Omicidio Giulia Tramontano, la tremenda scoperta: Impagnatiello avvelenava lei e il feto da mesi
I risultati della consulenza autoptica sul corpo della 29enne uccisa a coltellate
Da mesi, almeno da dicembre, Alessandro Impagnatiello stava tentando di avvelenare con del topicida Giulia Tramontano, la compagna 29enne incinta di 7 mesi poi uccisa il 27 maggio con 37 coltellate e il cui corpo è stato ritrovato dopo quattro giorni gettato vicino a dei box a Senago, nel Milanese, a poca distanza dalla villetta in cui i due vivevano insieme.
È quanto risulta dalla consulenza autoptica depositata mercoledì in Procura a Milano. Gli esami tecnici hanno rivelato la presenza del veleno per topi sia nel "feto" che nel "sangue" della donna con un "incremento" della somministrazione "nell'ultimo mese e mezzo". La relazione conclusiva con l'esito delle verifiche è stata notificata alla difesa di Impagnatiello e al legale che assiste i familiari di Giulia.

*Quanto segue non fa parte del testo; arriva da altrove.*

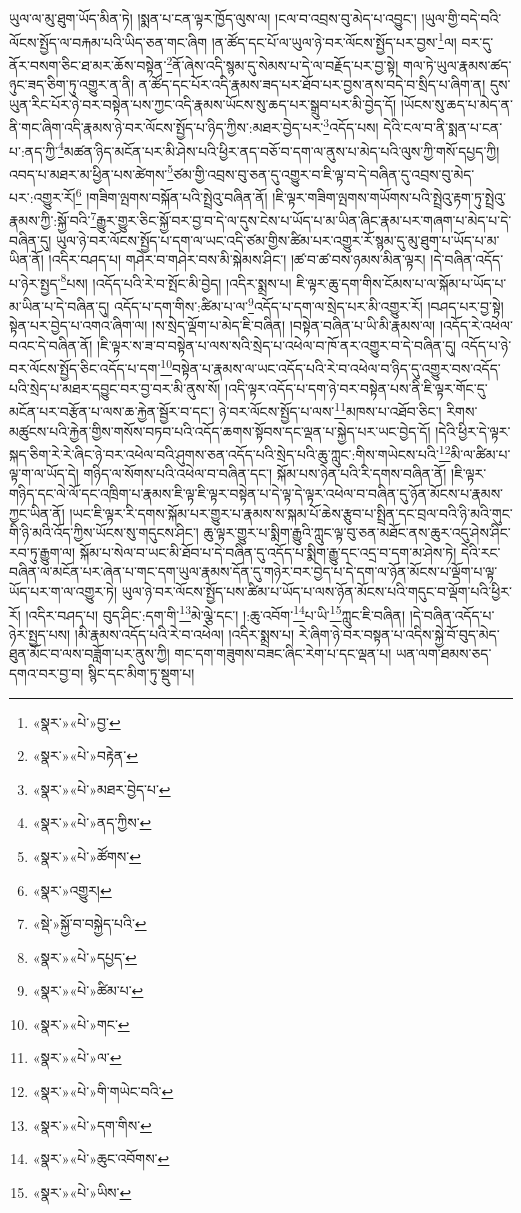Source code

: ཡུལ་ལ་མུ་ཐུག་ཡོད་མིན་ཏེ། །སྨན་པ་ངན་ལྟར་ཁྱོད་ལུས་ལ། །ངལ་བ་འབྲས་བུ་མེད་པ་འབྱུང་། །ཡུལ་གྱི་བདེ་བའི་ལོངས་སྤྱོད་ལ་བརྐམ་པའི་ཡིད་ཅན་གང་ཞིག །ན་ཚོད་དང་པོ་ལ་ཡུལ་ཉེ་བར་ལོངས་སྤྱོད་པར་བྱས་\footnote{«སྣར་»«པེ་»བྱ་}ལ། བར་དུ་ནོར་བསག་ཅིང་ཐ་མར་ཆོས་བསྟེན་\footnote{«སྣར་»«པེ་»བརྟེན་}ནོ་ཞེས་འདི་སྙམ་དུ་སེམས་པ་དེ་ལ་བརྗོད་པར་བྱ་སྟེ། གལ་ཏེ་ཡུལ་རྣམས་ཚད་ཉུང་ཟད་ཅིག་ཏུ་འགྱུར་ན་ནི། ན་ཚོད་དང་པོར་འདི་རྣམས་ཟད་པར་ཐོབ་པར་བྱས་ནས་བདེ་བ་སྲིད་པ་ཞིག་ན། དུས་ཡུན་རིང་པོར་ཉེ་བར་བསྟེན་པས་ཀྱང་འདི་རྣམས་ཡོངས་སུ་ཆད་པར་སྒྲུབ་པར་མི་བྱེད་དོ། །ཡོངས་སུ་ཆད་པ་མེད་ན་ནི་གང་ཞིག་འདི་རྣམས་ཉེ་བར་ལོངས་སྤྱོད་པ་ཉིད་ཀྱིས་:མཐར་བྱེད་པར་\footnote{«སྣར་»«པེ་»མཐར་བྱེད་པ་}འདོད་པས། དེའི་ངལ་བ་ནི་སྨན་པ་ངན་པ་:ནད་ཀྱི་\footnote{«སྣར་»«པེ་»ནད་ཀྱིས་}མཚན་ཉིད་མངོན་པར་མི་ཤེས་པའི་ཕྱིར་ནད་བཅོ་བ་དག་ལ་ནུས་པ་མེད་པའི་ལུས་ཀྱི་གསོ་དཔྱད་ཀྱི། འབད་པ་མཐར་མ་ཕྱིན་པས་ཚེགས་\footnote{«སྣར་»«པེ་»ཚོགས་}ཙམ་གྱི་འབྲས་བུ་ཅན་དུ་འགྱུར་བ་ཇི་ལྟ་བ་དེ་བཞིན་དུ་འབྲས་བུ་མེད་པར་:འགྱུར་རོ།\footnote{«སྣར་»འགྱུར།} །གཟིག་ལྤགས་བསྐོན་པའི་སྤྲེའུ་བཞིན་ནོ། །ཇི་ལྟར་གཟིག་ལྤགས་གཡོགས་པའི་སྤྲེའུ་རྟག་ཏུ་སྤྲེའུ་རྣམས་ཀྱི་:སྐྱོ་བའི་\footnote{«སྡེ་»སྐྱོ་བ་བསྐྱེད་པའི་}རྒྱུར་གྱུར་ཅིང་སྐྱོ་བར་བྱ་བ་དེ་ལ་དུས་ངེས་པ་ཡོད་པ་མ་ཡིན་ཞིང་རྣམ་པར་གཞག་པ་མེད་པ་དེ་བཞིན་དུ། ཡུལ་ཉེ་བར་ལོངས་སྤྱོད་པ་དག་ལ་ཡང་འདི་ཙམ་གྱིས་ཚིམ་པར་འགྱུར་རོ་སྙམ་དུ་མུ་ཐུག་པ་ཡོད་པ་མ་ཡིན་ནོ། །འདིར་བཤད་པ། གཤེར་བ་གཤེར་བས་མི་སྐེམས་ཤིང་། །ཚ་བ་ཚ་བས་ཉམས་མིན་ལྟར། །དེ་བཞིན་འདོད་པ་ཉེར་སྤྱད་\footnote{«སྣར་»«པེ་»དཔྱད་}པས། །འདོད་པའི་རེ་བ་སྤོང་མི་བྱེད། །འདིར་སྨྲས་པ། ཇི་ལྟར་ཆུ་དག་གིས་ངོམས་པ་ལ་སྐོམ་པ་ཡོད་པ་མ་ཡིན་པ་དེ་བཞིན་དུ། འདོད་པ་དག་གིས་:ཚིམ་པ་ལ་\footnote{«སྣར་»«པེ་»ཚིམ་པ་}འདོད་པ་དག་ལ་སྲེད་པར་མི་འགྱུར་རོ། །བཤད་པར་བྱ་སྟེ། སྟེན་པར་བྱེད་པ་འགའ་ཞིག་ལ། །ས་སྲེད་ལྡོག་པ་མེད་ཇི་བཞིན། །བསྟེན་བཞིན་པ་ཡི་མི་རྣམས་ལ། །འདོད་རེ་འཕེལ་བའང་དེ་བཞིན་ནོ། །ཇི་ལྟར་ས་ཟ་བ་བསྟེན་པ་ལས་སའི་སྲེད་པ་འཕེལ་བ་ཁོ་ནར་འགྱུར་བ་དེ་བཞིན་དུ། འདོད་པ་ཉེ་བར་ལོངས་སྤྱོད་ཅིང་འདོད་པ་དག་\footnote{«སྣར་»«པེ་»གང་}བསྟེན་པ་རྣམས་ལ་ཡང་འདོད་པའི་རེ་བ་འཕེལ་བ་ཉིད་དུ་འགྱུར་བས་འདོད་པའི་སྲེད་པ་མཐར་དབྱུང་བར་བྱ་བར་མི་ནུས་སོ། །འདི་ལྟར་འདོད་པ་དག་ཉེ་བར་བསྟེན་པས་ནི་ཇི་ལྟར་གོང་དུ་མངོན་པར་བརྩོན་པ་ལས་ཆ་རྐྱེན་སྦྱོར་བ་དང་། ཉེ་བར་ལོངས་སྤྱོད་པ་ལས་\footnote{«སྣར་»«པེ་»ལ་}མཁས་པ་འཐོབ་ཅིང་། རིགས་མཚུངས་པའི་རྐྱེན་གྱིས་གསོས་བཏབ་པའི་འདོད་ཆགས་སྟོབས་དང་ལྡན་པ་སྐྱེད་པར་ཡང་བྱེད་དོ། །དེའི་ཕྱིར་དེ་ལྟར་སྐད་ཅིག་རེ་རེ་ཞིང་ཉེ་བར་འཕེལ་བའི་ཤུགས་ཅན་འདོད་པའི་སྲེད་པའི་ཆུ་ཀླུང་:གིས་གཡེངས་པའི་\footnote{«སྣར་»«པེ་»གི་གཡེང་བའི་}མི་ལ་ཚིམ་པ་ལྟ་ག་ལ་ཡོད་དེ། གཉིད་ལ་སོགས་པའི་འཕེལ་བ་བཞིན་དང་། སྐོམ་པས་ཉེན་པའི་རི་དགས་བཞིན་ནོ། །ཇི་ལྟར་གཉིད་དང་ལེ་ལོ་དང་འཁྲིག་པ་རྣམས་ཇི་ལྟ་ཇི་ལྟར་བསྟེན་པ་དེ་ལྟ་དེ་ལྟར་འཕེལ་བ་བཞིན་དུ་ཉོན་མོངས་པ་རྣམས་ཀྱང་ཡིན་ནོ། །ཡང་ཇི་ལྟར་རི་དགས་སྐོམ་པར་གྱུར་པ་རྣམས་ས་སྐམ་པོ་ཆེས་རྩུབ་པ་སྤྲིན་དང་བྲལ་བའི་ཉི་མའི་གུང་གི་ཉི་མའི་འོད་ཀྱིས་ཡོངས་སུ་གདུངས་ཤིང་། ཆུ་ལྟར་གྱུར་པ་སྨིག་རྒྱུའི་ཀླུང་ལྟ་བུ་ཅན་མཐོང་ནས་ཆུར་འདུ་ཤེས་ཤིང་རབ་ཏུ་རྒྱུག་ལ། སྐོམ་པ་སེལ་བ་ཡང་མི་ཐོབ་པ་དེ་བཞིན་དུ་འདོད་པ་སྨིག་རྒྱུ་དང་འདྲ་བ་དག་མ་ཤེས་ཏེ། དེའི་རང་བཞིན་ལ་མངོན་པར་ཞེན་པ་གང་དག་ཡུལ་རྣམས་དོན་དུ་གཉེར་བར་བྱེད་པ་དེ་དག་ལ་ཉོན་མོངས་པ་ལྡོག་པ་ལྟ་ཡོད་པར་ག་ལ་འགྱུར་ཏེ། ཡུལ་ཉེ་བར་ལོངས་སྤྱོད་པས་ཚིམ་པ་ཡོད་པ་ལས་ཉོན་མོངས་པའི་གདུང་བ་ལྡོག་པའི་ཕྱིར་རོ། །འདིར་བཤད་པ། བུད་ཤིང་:དག་གི་\footnote{«སྣར་»«པེ་»དག་གིས་}མེ་ལྕེ་དང་། །:ཆུ་འབོག་\footnote{«སྣར་»«པེ་»ཆུང་འབོགས་}པ་ཡི་\footnote{«སྣར་»«པེ་»ཡིས་}ཀླུང་ཇི་བཞིན། །དེ་བཞིན་འདོད་པ་ཉེར་སྤྱད་པས། །མི་རྣམས་འདོད་པའི་རེ་བ་འཕེལ། །འདིར་སྨྲས་པ། རེ་ཞིག་ཉེ་བར་བསྟན་པ་འདིས་སྐྱེ་བོ་བུད་མེད་ཐུན་མོང་བ་ལས་བཟློག་པར་ནུས་ཀྱི། གང་དག་གཟུགས་བཟང་ཞིང་རེག་པ་དང་ལྡན་པ། ཡན་ལག་ཐམས་ཅད་དགའ་བར་བྱ་བ། སྙིང་དང་མིག་ཏུ་སྡུག་པ།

Dalle analisi non è stato però possibile rilevare con assoluta certezza se la somministrazione sia avvenuta per un periodo più ampio di tempo con piccole dosi o in un'unica volta con un elevato quantitativo. I carabinieri della squadra omicidi del nucleo investigativo di Milano e la pm Alessia Menegazzo, titolare dell'inchiesta per omicidio pluriaggravato, propendono però per la prima ipotesi. Anche perché a gennaio il barman dell'Armani bamboo bar - che aveva ammazzato la compagna dopo che lei aveva scoperto la sua doppia vita e la sua altra fidanzata, una compagna - aveva cercato online "quanto veleno per topi è necessario per uccidere una persona".

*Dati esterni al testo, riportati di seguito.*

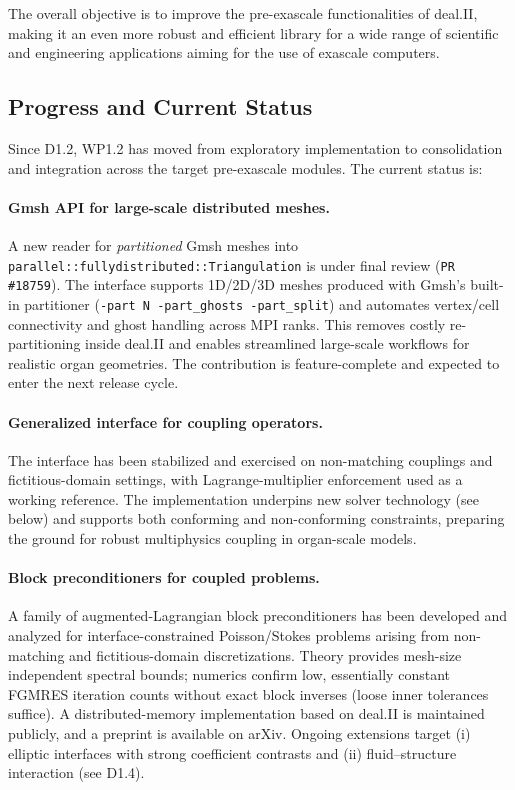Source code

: \documentclass[a4paper,12pt]{article}
\begin{document}
The overall objective is to improve the pre-exascale functionalities of deal.II,
making it an even more robust and efficient library for a wide range of
scientific and engineering applications aiming for the use of exascale
computers.

\subsection{Progress and Current Status}

Since D1.2, WP1.2 has moved from exploratory implementation to consolidation and
integration across the target pre-exascale modules. The current status is:

\paragraph{Gmsh API for large-scale distributed meshes.}
A new reader for \emph{partitioned} Gmsh meshes into
\texttt{parallel::fullydistributed::Triangulation} is under final review
(\texttt{PR \#18759}). The interface supports 1D/2D/3D meshes produced with
Gmsh's built-in partitioner (\verb|-part N -part_ghosts -part_split|) and
automates vertex/cell connectivity and ghost handling across MPI ranks. This
removes costly re-partitioning inside deal.II and enables streamlined
large-scale workflows for realistic organ geometries. The contribution is
feature-complete and expected to enter the next release cycle.

\paragraph{Generalized interface for coupling operators.}
The interface has been stabilized and exercised on non-matching couplings and
fictitious-domain settings, with Lagrange-multiplier enforcement used as a
working reference. The implementation underpins new solver technology (see
below) and supports both conforming and non-conforming constraints, preparing
the ground for robust multiphysics coupling in organ-scale models.

\paragraph{Block preconditioners for coupled problems.}
A family of augmented-Lagrangian block preconditioners has been developed and
analyzed for interface-constrained Poisson/Stokes problems arising from
non-matching and fictitious-domain discretizations. Theory provides mesh-size
independent spectral bounds; numerics confirm low, essentially constant FGMRES
iteration counts without exact block inverses (loose inner tolerances suffice).
A distributed-memory implementation based on deal.II is maintained publicly, and
a preprint is available on arXiv. Ongoing extensions target (i) elliptic
interfaces with strong coefficient contrasts and (ii) fluid–structure
interaction (see D1.4).
\end{document}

Quella e altre ricerche effettuate in rete sono contenute in un'informativa dei carabinieri, che nella villetta della coppia avevano sequestrato del topicida durante il primo sopralluogo. E in effetti l'autopsia ha confermato la presenza del topicida, il "bromadiolone", nel feto e nel sangue della donna. Già a dicembre, stando all'informativa degli investigatori, Impagnatiello avrebbe cercato on line il motivo per cui il veleno non stesse facendo effetto, quanto tempo ci voleva perché agisse, salvo scoprire poi che perdeva potenza se somministrato con "bevande calde". Un altro dettaglio, non da poco, che confermerebbe appunto la tesi per cui Impagnatiello cercava di avvelenare la compagna e il piccolo Thiago già da tempo. E la vittima scriveva, sempre già a dicembre, in alcune chat con un'amica: "Mi sento una pezza, ho troppo bruciore di stomaco". La stessa autopsia ha stabilito che Giulia è morta soltanto dopo l'ultima coltellata, la 37esima, che è stata fatale.